O encontro entre os presidentes Donald Trump e Luiz Inácio Lula da Silva, ocorrido no domingo, pode ter sido um fracasso ou um sucesso. Tudo vai depender de quem fizer a análise da reunião. Entre os veículos digitais alinhados com a direita, o clima é de ceticismo; já a grande imprensa viu com otimismo contido o diálogo (contrastando com a euforia manifestada pelos governistas). Mas poucos definiram a conversa entre os dois líderes de acordo com a realidade: um pontapé inicial para as negociações de verdade.

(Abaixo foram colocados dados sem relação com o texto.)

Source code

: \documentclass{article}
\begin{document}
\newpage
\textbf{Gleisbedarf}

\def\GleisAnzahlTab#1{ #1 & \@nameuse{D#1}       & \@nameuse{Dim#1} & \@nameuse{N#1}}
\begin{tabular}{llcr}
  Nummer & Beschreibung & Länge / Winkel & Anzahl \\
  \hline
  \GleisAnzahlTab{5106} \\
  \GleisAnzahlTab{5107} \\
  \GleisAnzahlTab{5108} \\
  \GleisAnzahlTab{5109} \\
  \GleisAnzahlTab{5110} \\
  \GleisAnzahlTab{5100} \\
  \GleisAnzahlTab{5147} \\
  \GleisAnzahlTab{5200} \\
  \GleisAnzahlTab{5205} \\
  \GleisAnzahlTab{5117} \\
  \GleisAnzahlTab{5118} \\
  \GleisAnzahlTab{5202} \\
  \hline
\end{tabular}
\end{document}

Há um ponto bastante positivo: o fato de Trump ter colocado negociadores alinhados com a área econômica para tocar a conversa técnica, reservando ao secretário de Estado Marco Rubio um papel mais institucional. Se Rubio fosse destacado para tocar todo o processo, o sinal seria o de que a ideologia iria ditar pelo menos parte das conversas. Mas a presença de Scott Bessent (secretário do Tesouro) e Jamieson Greer (enviado comercial dos Estados Unidos) indica que existe espaço para conversas ligadas apenas à questão tarifária.
Ninguém prometeu nada – e Trump fez questão de deixar isso claro. Mas o clima de cordialidade e de entendimento ficou óbvio para todos. Houve inclusive um momento descontraído ao final da entrevista protagonizada pelos dois líderes. Lula sinalizou que gostaria de encerrar a coletiva. Foi nesse contexto que Trump fez o comentário bem-humorado: “He wants to end the press conference. I like this guy!” (“Ele quer encerrar a entrevista coletiva. Eu gosto desse cara!”).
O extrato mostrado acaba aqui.